## TASK DESCRIPTION
Scan the entries for lines with the word "told" and copy those lines.

===== EXERCISE INPUTS

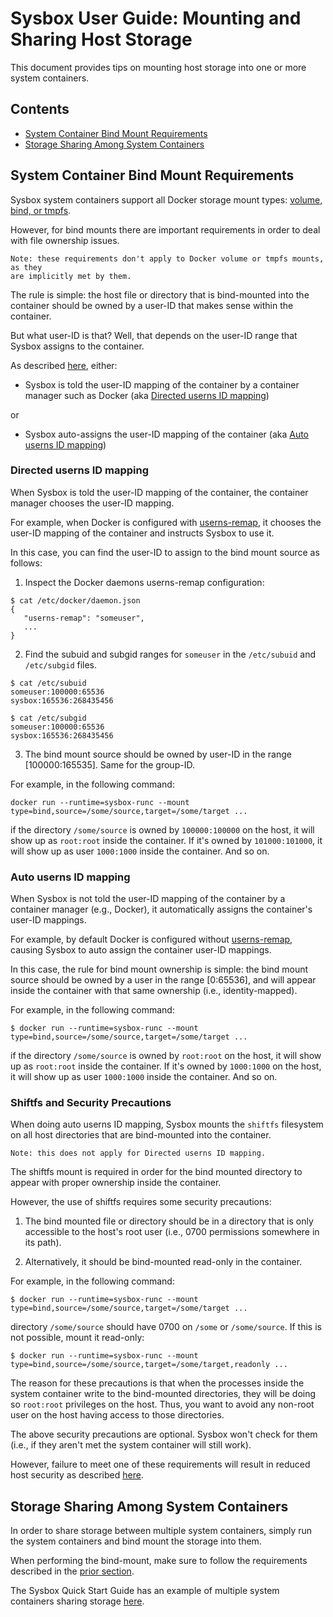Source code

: # Sysbox User Guide: Mounting and Sharing Host Storage

This document provides tips on mounting host storage into one or more system containers.

## Contents

-   [System Container Bind Mount Requirements](#system-container-bind-mount-requirements)
-   [Storage Sharing Among System Containers](#storage-sharing-among-system-containers)

## System Container Bind Mount Requirements

Sysbox system containers support all Docker storage mount types:
[volume, bind, or tmpfs](https://docs.docker.com/storage/).

However, for bind mounts there are important requirements in order to deal with
file ownership issues.

    Note: these requirements don't apply to Docker volume or tmpfs mounts, as they
    are implicitly met by them.

The rule is simple: the host file or directory that is bind-mounted into the container
should be owned by a user-ID that makes sense within the container.

But what user-ID is that? Well, that depends on the user-ID range that Sysbox assigns to
the container.

As described [here](security.md#user-namespace-id-mapping), either:

-   Sysbox is told the user-ID mapping of the container by a container manager such as Docker (aka [Directed userns ID mapping](security.md#directed-userns-id-mapping))

or

-   Sysbox auto-assigns the user-ID mapping of the container (aka [Auto userns ID mapping](security.md#auto-userns-id-mapping))

### Directed userns ID mapping

When Sysbox is told the user-ID mapping of the container, the container manager
chooses the user-ID mapping.

For example, when Docker is configured with
[userns-remap](https://docs.docker.com/engine/security/userns-remap/), it
chooses the user-ID mapping of the container and instructs Sysbox to use it.

In this case, you can find the user-ID to assign to the bind mount source as
follows:

1) Inspect the Docker daemons userns-remap configuration:

```console
$ cat /etc/docker/daemon.json
{
   "userns-remap": "someuser",
   ...
}
```

2) Find the subuid and subgid ranges for `someuser` in the `/etc/subuid` and
   `/etc/subgid` files.

```console
$ cat /etc/subuid
someuser:100000:65536
sysbox:165536:268435456

$ cat /etc/subgid
someuser:100000:65536
sysbox:165536:268435456
```

3) The bind mount source should be owned by user-ID in the range [100000:165535].
   Same for the group-ID.

For example, in the following command:

    docker run --runtime=sysbox-runc --mount type=bind,source=/some/source,target=/some/target ...

if the directory `/some/source` is owned by `100000:100000` on the host, it will
show up as `root:root` inside the container. If it's owned by `101000:101000`,
it will show up as user `1000:1000` inside the container. And so on.

### Auto userns ID mapping

When Sysbox is not told the user-ID mapping of the container by a container
manager (e.g., Docker), it automatically assigns the container's user-ID
mappings.

For example, by default Docker is configured without [userns-remap](https://docs.docker.com/engine/security/userns-remap/),
causing Sysbox to auto assign the container user-ID mappings.

In this case, the rule for bind mount ownership is simple: the bind mount source
should be owned by a user in the range [0:65536], and will appear inside the
container with that same ownership (i.e., identity-mapped).

For example, in the following command:

```console
$ docker run --runtime=sysbox-runc --mount type=bind,source=/some/source,target=/some/target ...
```

if the directory `/some/source` is owned by `root:root` on the host, it will show up as `root:root`
inside the container. If it's owned by `1000:1000` on the host, it will show up as
user `1000:1000` inside the container. And so on.

### Shiftfs and Security Precautions

When doing auto userns ID mapping, Sysbox mounts the `shiftfs` filesystem on
all host directories that are bind-mounted into the container.

    Note: this does not apply for Directed userns ID mapping.

The shiftfs mount is required in order for the bind mounted directory to appear
with proper ownership inside the container.

However, the use of shiftfs requires some security precautions:

1) The bind mounted file or directory should be in a directory that is only
   accessible to the host's root user (i.e., 0700 permissions somewhere in its
   path).

2) Alternatively, it should be bind-mounted read-only in the container.

For example, in the following command:

```console
$ docker run --runtime=sysbox-runc --mount type=bind,source=/some/source,target=/some/target ...
```

directory `/some/source` should have 0700 on `/some` or `/some/source`. If this is not
possible, mount it read-only:

```console
$ docker run --runtime=sysbox-runc --mount type=bind,source=/some/source,target=/some/target,readonly ...
```

The reason for these precautions is that when the processes inside the system
container write to the bind-mounted directories, they will be doing so
`root:root` privileges on the host. Thus, you want to avoid any non-root user on
the host having access to those directories.

The above security precautions are optional. Sysbox won't check for them (i.e.,
if they aren't met the system container will still work).

However, failure to meet one of these requirements will result in reduced host
security as described [here](design.md#shiftfs-security-precautions).

## Storage Sharing Among System Containers

In order to share storage between multiple system containers, simply run the
system containers and bind mount the storage into them.

When performing the bind-mount, make sure to follow the requirements described in
the [prior section](#system-container-bind-mount-requirements).

The Sysbox Quick Start Guide has an example of multiple system containers
sharing storage [here](../quickstart/storage.md#sharing-storage-among-system-containers).
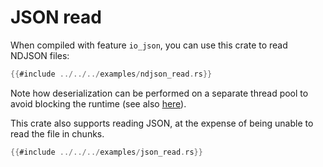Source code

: # JSON read

When compiled with feature `io_json`, you can use this crate to read NDJSON files:

```rust
{{#include ../../../examples/ndjson_read.rs}}
```

Note how deserialization can be performed on a separate thread pool to avoid
blocking the runtime (see also [here](https://ryhl.io/blog/async-what-is-blocking/)).

This crate also supports reading JSON, at the expense of being unable to read the file in chunks.

```rust
{{#include ../../../examples/json_read.rs}}
```
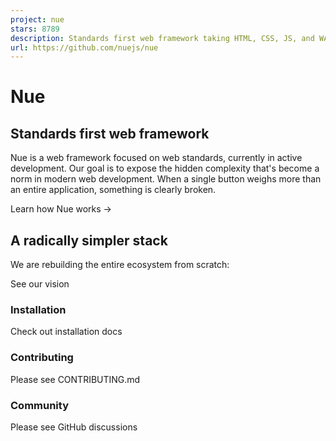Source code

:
 ```yaml
---
project: nue
stars: 8789
description: Standards first web framework taking HTML, CSS, JS, and WASM to their peak
url: https://github.com/nuejs/nue
---
```


Nue   
======

Standards first web framework
-----------------------------

Nue is a web framework focused on web standards, currently in active development. Our goal is to expose the hidden complexity that's become a norm in modern web development. When a single button weighs more than an entire application, something is clearly broken.

Learn how Nue works →

A radically simpler stack
-------------------------

We are rebuilding the entire ecosystem from scratch:

See our vision

### Installation

Check out installation docs

### Contributing

Please see CONTRIBUTING.md

### Community

Please see GitHub discussions
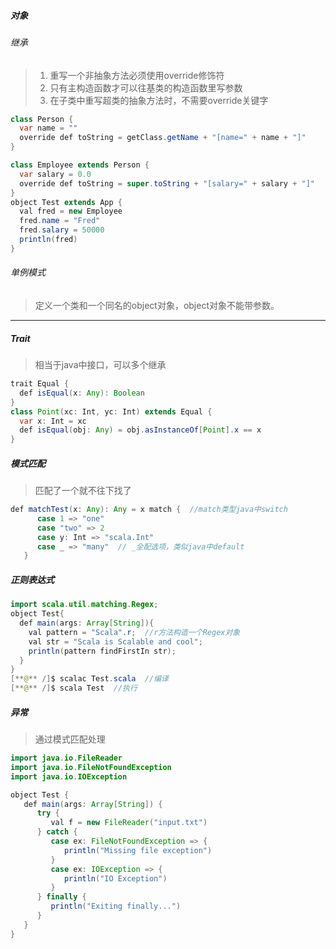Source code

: ##### 对象

###### 继承

> 1. 重写一个非抽象方法必须使用override修饰符
> 2. 只有主构造函数才可以往基类的构造函数里写参数
> 3. 在子类中重写超类的抽象方法时，不需要override关键字

```java
class Person {
  var name = ""
  override def toString = getClass.getName + "[name=" + name + "]"
}

class Employee extends Person {
  var salary = 0.0
  override def toString = super.toString + "[salary=" + salary + "]"
}
object Test extends App {
  val fred = new Employee
  fred.name = "Fred"
  fred.salary = 50000
  println(fred)
}
```

###### 单例模式

> 定义一个类和一个同名的object对象，object对象不能带参数。

***

##### Trait

> 相当于java中接口，可以多个继承

```java
trait Equal {
  def isEqual(x: Any): Boolean
}
class Point(xc: Int, yc: Int) extends Equal {
  var x: Int = xc
  def isEqual(obj: Any) = obj.asInstanceOf[Point].x == x
}
```



##### 模式匹配

> 匹配了一个就不往下找了

```java
def matchTest(x: Any): Any = x match {  //match类型java中switch
      case 1 => "one"
      case "two" => 2
      case y: Int => "scala.Int"
      case _ => "many"  // _全配选项，类似java中default
   }
```

##### 正则表达式

```java
import scala.util.matching.Regex;
object Test{
  def main(args: Array[String]){
    val pattern = "Scala".r;  //r方法构造一个Regex对象
    val str = "Scala is Scalable and cool";
    println(pattern findFirstIn str);
  }
}
[**@** /]$ scalac Test.scala  //编译
[**@** /]$ scala Test  //执行
```

##### 异常

> 通过模式匹配处理

```java
import java.io.FileReader
import java.io.FileNotFoundException
import java.io.IOException

object Test {
   def main(args: Array[String]) {
      try {
         val f = new FileReader("input.txt")
      } catch {
         case ex: FileNotFoundException => {
            println("Missing file exception")
         }
         case ex: IOException => {
            println("IO Exception")
         }
      } finally {
         println("Exiting finally...")
      }
   }
}
```

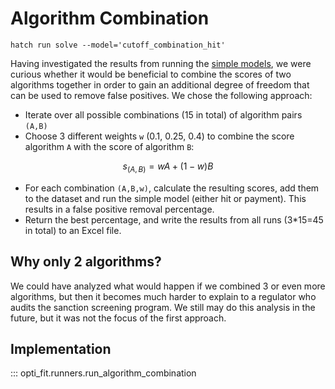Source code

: # Algorithm Combination

```
hatch run solve --model='cutoff_combination_hit'
```

Having investigated the results from running the [simple models](simple-model.md), we were curious whether it would be beneficial to combine the scores of two algorithms together in order to gain an additional degree of freedom that can be used to remove false positives. We chose the following approach:

- Iterate over all possible combinations (15 in total) of algorithm pairs `(A,B)`
- Choose 3 different weights `w` (0.1, 0.25, 0.4) to combine the score algorithm `A` with the score of algorithm `B`:

$$
s_{(A,B)} = wA + (1-w)B
$$

- For each combination `(A,B,w)`, calculate the resulting scores, add them to the dataset and run the simple model (either hit or payment). This results in a false positive removal percentage.
- Return the best percentage, and write the results from all runs (3*15=45 in total) to an Excel file.

## Why only 2 algorithms?

We could have analyzed what would happen if we combined 3 or even more algorithms, but then it becomes much harder to explain to a regulator who audits the sanction screening program. We still may do this analysis in the future, but it was not the focus of the first approach.

## Implementation

::: opti_fit.runners.run_algorithm_combination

==========

## EXPECTED OUTPUT
-   Sysbox is told the user-ID mapping of the container by a container manager such as Docker (aka [Directed userns ID mapping](security.md#directed-userns-id-mapping))
When Sysbox is told the user-ID mapping of the container, the container manager
When Sysbox is not told the user-ID mapping of the container by a container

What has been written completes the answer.